The document was released to help investors, developers and service providers understand how SDA will work.  The brief suggests that the outdated group home model may continue to dominate the lives of people with disability into the future.

“It is important for providers to note that an SDA budget to support a single resident dwelling is only likely to be provided to a very small number of SDA eligible participants [a very small percentage of NDIS participants overall], even when the dwelling is in a configuration that makes shared supports possible.”

This implies that not many NDIS participants will receive funding to live alone, even when this is what they want.

It is a devastating announcement for people with disability who advocated strongly for policy reform to end the group home model and give choice and control back to people with disability.

But before we go any further  – what is SDA?

SDA is a new form of capital funding in the NDIS. SDA funds can be used to fund the development of accessible housing for people with “extreme functional impairment” or very high support needs.

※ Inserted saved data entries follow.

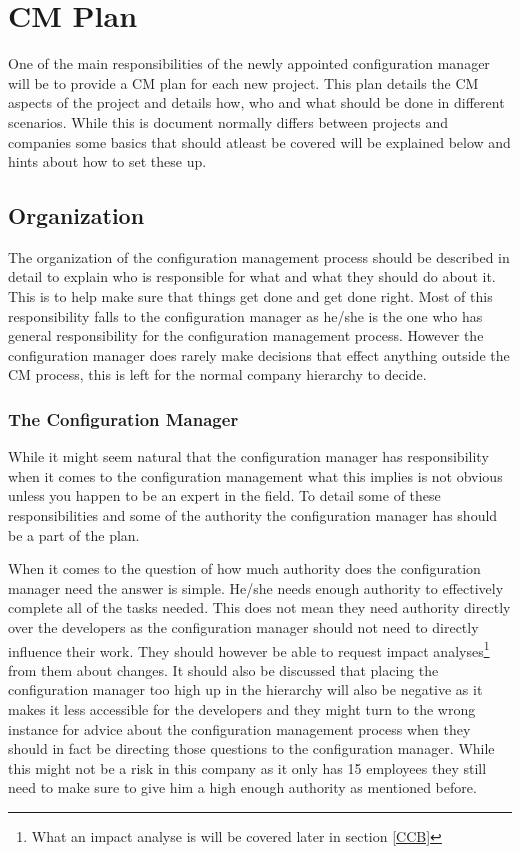 \documentclass[a4paper]{article}
\begin{document}
\section{CM Plan}
One of the main responsibilities of the newly appointed configuration manager will be to provide a CM plan for each new project. This plan details the CM aspects of the project and details how, who and what should be done in different scenarios. While this is document normally differs between projects and companies some basics that should atleast be covered will be explained below and hints about how to set these up. 

\subsection{Organization}
The organization of the configuration management process should be described in detail to explain who is responsible for what and what they should do about it. This is to help make sure that things get done and get done right. Most of this responsibility falls to the configuration manager as he/she is the one who has general responsibility for the configuration management process. However the configuration manager does rarely make decisions that effect anything outside the CM process, this is left for the normal company hierarchy to decide.

\subsubsection{The Configuration Manager}
While it might seem natural that the configuration manager has responsibility when it comes to the configuration management what this implies is not obvious unless you happen to be an expert in the field. To detail some of these responsibilities and some of the authority the configuration manager has should be a part of the plan.

When it comes to the question of how much authority does the configuration manager need the answer is simple. He/she needs enough authority to effectively complete all of the tasks needed. This does not mean they need authority directly over the developers as the configuration manager should not need to directly influence their work. They should however be able to request impact analyses\footnote{What an impact analyse is will be covered later in section \ref{CCB}} from them about changes. It should also be discussed that placing the configuration manager too high up in the hierarchy will also be negative as it makes it less accessible for the developers and they might turn to the wrong instance for advice about the configuration management process when they should in fact be directing those questions to the configuration manager.\cite{daniels} While this might not be a risk in this company as it only has 15 employees they still need to make sure to give him a high enough authority as mentioned before.
\end{document}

It is different from Supported Independent Living (SIL). SIL is the assistance people need to live in a home and carry out ordinary everyday tasks. One way to think about is –  SDA funds the building while SIL funds the supports you need to live in it.

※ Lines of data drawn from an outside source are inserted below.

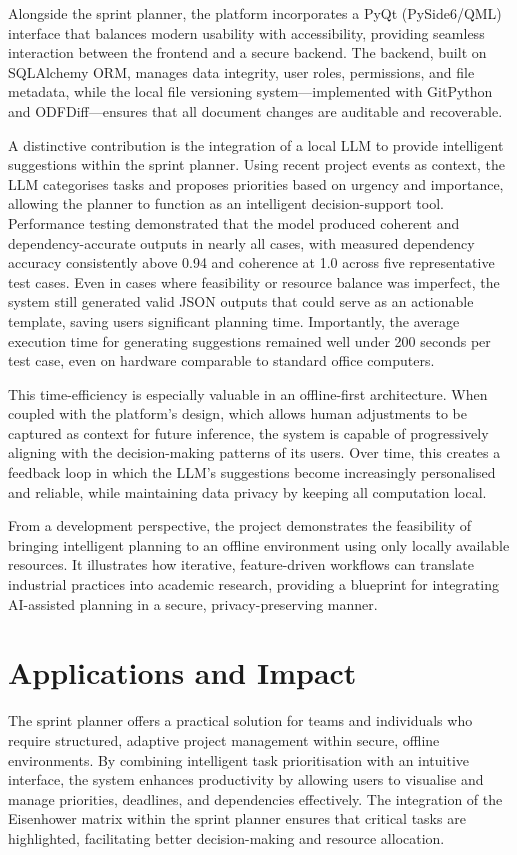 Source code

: \documentclass{report}
\begin{document}
Alongside the sprint planner, the platform incorporates a PyQt (PySide6/QML) interface that balances modern usability with accessibility, providing seamless interaction between the frontend and a secure backend. 
The backend, built on SQLAlchemy ORM, manages data integrity, user roles, permissions, and file metadata, while the local file versioning system—implemented with GitPython and ODFDiff—ensures that all document changes are auditable and recoverable.

A distinctive contribution is the integration of a local LLM to provide intelligent suggestions within the sprint planner. 
Using recent project events as context, the LLM categorises tasks and proposes priorities based on urgency and importance, allowing the planner to function as an intelligent decision-support tool. 
Performance testing demonstrated that the model produced coherent and dependency-accurate outputs in nearly all cases, with measured dependency accuracy consistently above 0.94 and coherence at 1.0 across five representative test cases. 
Even in cases where feasibility or resource balance was imperfect, the system still generated valid JSON outputs that could serve as an actionable template, saving users significant planning time. 
Importantly, the average execution time for generating suggestions remained well under 200 seconds per test case, even on hardware comparable to standard office computers.

This time-efficiency is especially valuable in an offline-first architecture. 
When coupled with the platform’s design, which allows human adjustments to be captured as context for future inference, the system is capable of progressively aligning with the decision-making patterns of its users. 
Over time, this creates a feedback loop in which the LLM’s suggestions become increasingly personalised and reliable, while maintaining data privacy by keeping all computation local.

From a development perspective, the project demonstrates the feasibility of bringing intelligent planning to an offline environment using only locally available resources. 
It illustrates how iterative, feature-driven workflows can translate industrial practices into academic research, providing a blueprint for integrating AI-assisted planning in a secure, privacy-preserving manner.

\section{Applications and Impact}
The sprint planner offers a practical solution for teams and individuals who require structured, adaptive project management within secure, offline environments. 
By combining intelligent task prioritisation with an intuitive interface, the system enhances productivity by allowing users to visualise and manage priorities, deadlines, and dependencies effectively. 
The integration of the Eisenhower matrix within the sprint planner ensures that critical tasks are highlighted, facilitating better decision-making and resource allocation. 
\end{document}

The NDIS has predicted that 28,000 NDIS participants (about 6%) will receive funding for SDA.

Through the provision of SDA payments in a participant’s plan, the person with disability should have choice and control over where they live and who they live with. Of course, this depends on a fully functioning, mature and competitive market that can offer the sort of housing that people with disability want to live in.

A blow to innovation, choice and control

By advising the market that most SDA eligible participants will only receive a payment for shared accommodation with another NDIS participant, the NDIA is crushing investor appetite for the type of housing that will enable people disabilities to have control over who they live with.

Instead of encouraging innovative housing solutions that enable people with severe disabilities to live in their own home with access to 24/7 on-site support, the NDIS is encouraging group living arrangements. Just the kind of arrangements which can isolate people with disability and allow violence and abuse to occur.

This announcement is inconsistent with the principles of the NDIS Act that upholds the right to choice and control, and an ordinary life in the community. It also flies in the face of the agreement the Commonwealth and States made when asking the NDIA to fund SDA. In this agreement they directed the NDIA to create “a market that fosters choice and control, encourages innovation, [and] provides options for participants”. Instead, it appears that SDA is to be used as a cost saving measure by grouping people with disability together.

While forcing people with disability to live in group homes may save some money in the short-term, the economic benefits will be short lived as participants are likely to have poorer long-term outcomes. Life in a group home can make building and maintaining relationships with friends and family difficult and will increase long-term costs to the NDIS. Not to mention the social, emotional and economic costs of disability abuse.

Shaking the confidence of investors

Another significant message to the market from the investor brief was the change in terminology. “Price benchmarks” are now “price ceilings”.

The investor brief promotes the idea of providers negotiating lower prices with NDIS participants. This is likely to introduce uncertainty about the returns that can be expected by investors. That’s hardly likely to inspire people to get involved.

This signal is unhelpful for people with disability who are currently trapped in nursing homes and in hospitals or with ageing parents because of a lack of housing. It is likely to mean that it will take longer for the market to develop, as investors are more likely take a wait-and-see approach rather than building the housing that is desperately needed.

Let’s not go backwards

The NDIS is a life-changing reform that is improving thousands of lives as it rolls out across the country.

It is essential that the NDIS does not step back from its promise of an ordinary life for people with disability.

It must not turn its back to the evidence of poor outcomes, and the violence and abuse that has happened in group homes. It must listen to the experts and the growing calls to phase out group homes.

The NDIA must hold fast to the promise governments made when creating the NDIS to reforming disability housing and putting people with disability in control of their lives, so that we can decide for ourselves about where we live and who we live with.